Task brief
Return, exactly as written, the lines of the material from its top through the line with "To make the", keeping pictures out.

Data for this exercise

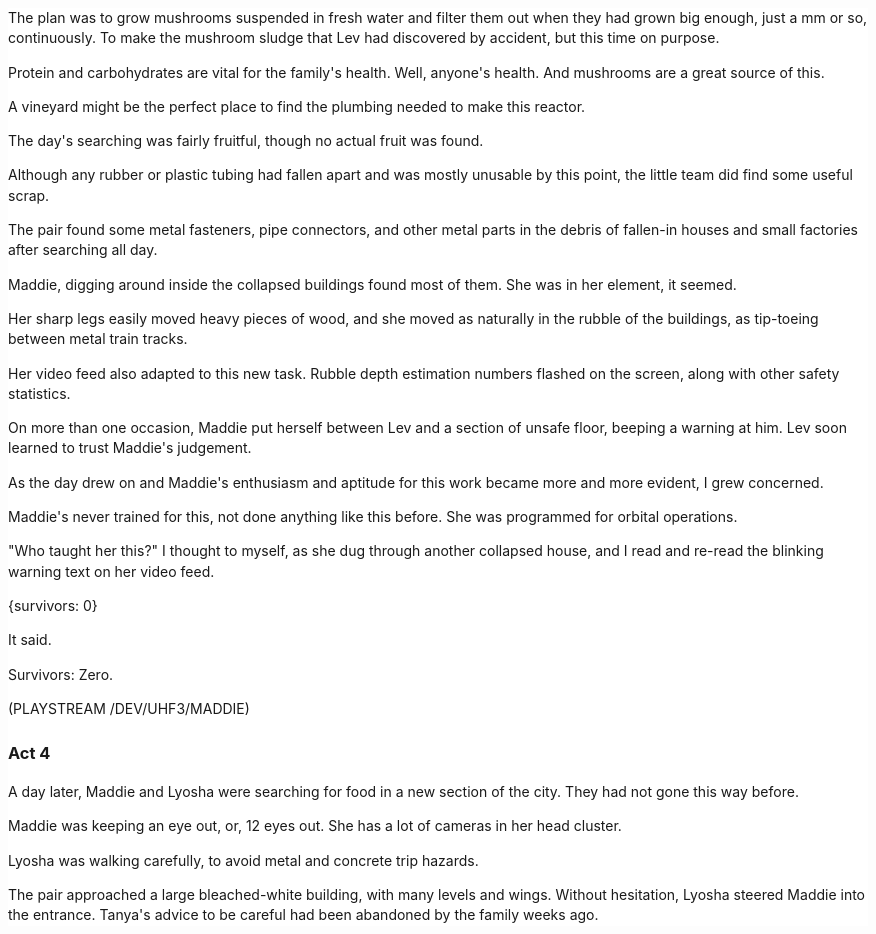 The plan was to grow mushrooms suspended in fresh water and filter them out when they had grown big enough, just a mm or so, continuously. 
To make the mushroom sludge that Lev had discovered by accident, but this time on purpose.

Protein and carbohydrates are vital for the family's health. 
Well, anyone's health. 
And mushrooms are a great source of this.

A vineyard might be the perfect place to find the plumbing needed to make this reactor.

The day's searching was fairly fruitful, though no actual fruit was found.

Although any rubber or plastic tubing had fallen apart and was mostly unusable by this point, the little team did find some useful scrap.

The pair found some metal fasteners, pipe connectors, and other metal parts in the debris of fallen-in houses and small factories after searching all day.

Maddie, digging around inside the collapsed buildings found most of them. 
She was in her element, it seemed.

Her sharp legs easily moved heavy pieces of wood, and she moved as naturally in the rubble of the buildings, as tip-toeing between metal train tracks.

Her video feed also adapted to this new task. 
Rubble depth estimation numbers flashed on the screen, along with other safety statistics.

On more than one occasion, Maddie put herself between Lev and a section of unsafe floor, beeping a warning at him. 
Lev soon learned to trust Maddie's judgement.

As the day drew on and Maddie's enthusiasm and aptitude for this work became more and more evident, I grew concerned.

Maddie's never trained for this, not done anything like this before. 
She was programmed for orbital operations.

"Who taught her this?" I thought to myself, as she dug through another collapsed house, and I read and re-read the blinking warning text on her video feed.

{survivors: 0}

It said.

Survivors: Zero.

(PLAYSTREAM /DEV/UHF3/MADDIE)


### Act 4

A day later, Maddie and Lyosha were searching for food in a new section of the city. 
They had not gone this way before.

Maddie was keeping an eye out, or, 12 eyes out. 
She has a lot of cameras in her head cluster.

Lyosha was walking carefully, to avoid metal and concrete trip hazards.

The pair approached a large bleached-white building, with many levels and wings. 
Without hesitation, Lyosha steered Maddie into the entrance. 
Tanya's advice to be careful had been abandoned by the family weeks ago.
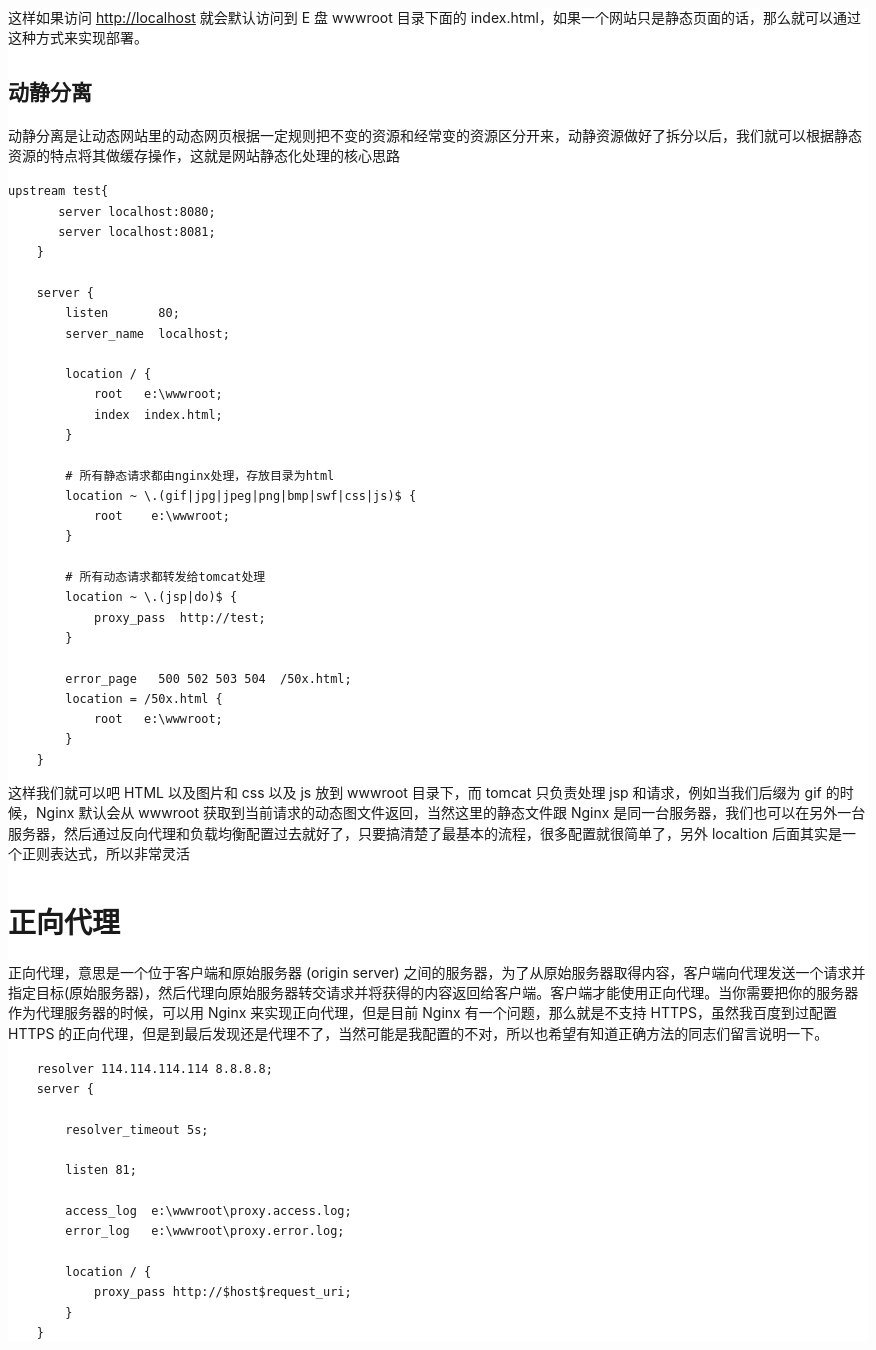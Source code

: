 这样如果访问 [http://localhost](https://link.jianshu.com?t=http://localhost) 就会默认访问到 E 盘 wwwroot 目录下面的 index.html，如果一个网站只是静态页面的话，那么就可以通过这种方式来实现部署。

## 动静分离

动静分离是让动态网站里的动态网页根据一定规则把不变的资源和经常变的资源区分开来，动静资源做好了拆分以后，我们就可以根据静态资源的特点将其做缓存操作，这就是网站静态化处理的核心思路

```nginx
upstream test{  
       server localhost:8080;  
       server localhost:8081;  
    }   

    server {  
        listen       80;  
        server_name  localhost;  

        location / {  
            root   e:\wwwroot;  
            index  index.html;  
        }  

        # 所有静态请求都由nginx处理，存放目录为html  
        location ~ \.(gif|jpg|jpeg|png|bmp|swf|css|js)$ {  
            root    e:\wwwroot;  
        }  

        # 所有动态请求都转发给tomcat处理  
        location ~ \.(jsp|do)$ {  
            proxy_pass  http://test;  
        }  

        error_page   500 502 503 504  /50x.html;  
        location = /50x.html {  
            root   e:\wwwroot;  
        }  
    }  
```

这样我们就可以吧 HTML 以及图片和 css 以及 js 放到 wwwroot 目录下，而 tomcat 只负责处理 jsp 和请求，例如当我们后缀为 gif 的时候，Nginx 默认会从 wwwroot 获取到当前请求的动态图文件返回，当然这里的静态文件跟 Nginx 是同一台服务器，我们也可以在另外一台服务器，然后通过反向代理和负载均衡配置过去就好了，只要搞清楚了最基本的流程，很多配置就很简单了，另外 localtion 后面其实是一个正则表达式，所以非常灵活

# 正向代理

正向代理，意思是一个位于客户端和原始服务器 (origin server) 之间的服务器，为了从原始服务器取得内容，客户端向代理发送一个请求并指定目标(原始服务器)，然后代理向原始服务器转交请求并将获得的内容返回给客户端。客户端才能使用正向代理。当你需要把你的服务器作为代理服务器的时候，可以用 Nginx 来实现正向代理，但是目前 Nginx 有一个问题，那么就是不支持 HTTPS，虽然我百度到过配置 HTTPS 的正向代理，但是到最后发现还是代理不了，当然可能是我配置的不对，所以也希望有知道正确方法的同志们留言说明一下。

```nginx
    resolver 114.114.114.114 8.8.8.8;
    server {

        resolver_timeout 5s;

        listen 81;

        access_log  e:\wwwroot\proxy.access.log;
        error_log   e:\wwwroot\proxy.error.log;

        location / {
            proxy_pass http://$host$request_uri;
        }
    }
```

Response
 The plan was to grow mushrooms suspended in fresh water and filter them out when they had grown big enough, just a mm or so, continuously. 
To make the mushroom sludge that Lev had discovered by accident, but this time on purpose.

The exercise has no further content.